*TASK DIRECTIONS*.
Where the string "textwidth" appears in a line of the data, show that line.

*DATA RECORDS*.
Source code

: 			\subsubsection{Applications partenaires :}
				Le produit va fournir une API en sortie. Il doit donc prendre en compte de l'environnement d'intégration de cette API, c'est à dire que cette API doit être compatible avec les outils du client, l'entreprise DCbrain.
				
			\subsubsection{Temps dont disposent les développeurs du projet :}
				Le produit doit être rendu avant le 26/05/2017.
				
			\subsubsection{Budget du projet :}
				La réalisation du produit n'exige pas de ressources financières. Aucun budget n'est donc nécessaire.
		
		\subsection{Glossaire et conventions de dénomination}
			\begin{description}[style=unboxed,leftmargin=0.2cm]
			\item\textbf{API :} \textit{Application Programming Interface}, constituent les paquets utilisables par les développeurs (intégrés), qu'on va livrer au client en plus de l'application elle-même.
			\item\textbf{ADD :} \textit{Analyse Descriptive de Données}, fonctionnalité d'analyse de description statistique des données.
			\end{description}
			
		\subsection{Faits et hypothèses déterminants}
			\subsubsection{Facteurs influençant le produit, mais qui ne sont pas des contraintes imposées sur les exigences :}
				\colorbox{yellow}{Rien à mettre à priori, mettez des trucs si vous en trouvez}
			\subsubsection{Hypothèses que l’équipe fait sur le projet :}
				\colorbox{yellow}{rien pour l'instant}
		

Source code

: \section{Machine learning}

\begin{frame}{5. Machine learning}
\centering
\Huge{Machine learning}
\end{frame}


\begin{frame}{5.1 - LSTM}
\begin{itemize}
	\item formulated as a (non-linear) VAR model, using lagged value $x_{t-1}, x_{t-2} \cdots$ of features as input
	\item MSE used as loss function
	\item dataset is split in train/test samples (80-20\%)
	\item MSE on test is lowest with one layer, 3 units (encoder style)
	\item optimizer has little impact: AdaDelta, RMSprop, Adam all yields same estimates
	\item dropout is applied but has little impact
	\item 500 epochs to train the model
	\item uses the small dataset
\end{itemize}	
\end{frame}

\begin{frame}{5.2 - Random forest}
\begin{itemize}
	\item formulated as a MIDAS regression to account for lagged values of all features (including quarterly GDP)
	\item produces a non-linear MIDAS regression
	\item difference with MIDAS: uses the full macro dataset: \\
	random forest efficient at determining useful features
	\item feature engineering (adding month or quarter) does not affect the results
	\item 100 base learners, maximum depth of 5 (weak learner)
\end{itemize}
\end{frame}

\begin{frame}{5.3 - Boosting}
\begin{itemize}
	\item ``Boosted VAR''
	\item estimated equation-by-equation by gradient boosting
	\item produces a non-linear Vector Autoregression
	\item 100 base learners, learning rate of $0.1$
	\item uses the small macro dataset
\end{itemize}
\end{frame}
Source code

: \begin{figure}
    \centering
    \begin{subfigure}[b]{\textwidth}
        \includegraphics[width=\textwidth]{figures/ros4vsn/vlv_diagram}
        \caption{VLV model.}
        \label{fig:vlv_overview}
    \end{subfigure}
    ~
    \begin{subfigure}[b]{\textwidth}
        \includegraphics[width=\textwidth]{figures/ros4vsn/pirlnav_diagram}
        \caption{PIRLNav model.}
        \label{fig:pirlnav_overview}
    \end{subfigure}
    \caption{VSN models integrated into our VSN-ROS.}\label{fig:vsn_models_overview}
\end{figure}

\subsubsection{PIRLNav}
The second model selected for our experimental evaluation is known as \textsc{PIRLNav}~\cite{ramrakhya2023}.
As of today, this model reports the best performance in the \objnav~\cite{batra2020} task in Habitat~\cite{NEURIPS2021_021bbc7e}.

*SOLUTION FOR THIS PROBLEM*.
    \begin{subfigure}[b]{\textwidth}
        \includegraphics[width=\textwidth]{figures/ros4vsn/vlv_diagram}
    \begin{subfigure}[b]{\textwidth}
        \includegraphics[width=\textwidth]{figures/ros4vsn/pirlnav_diagram}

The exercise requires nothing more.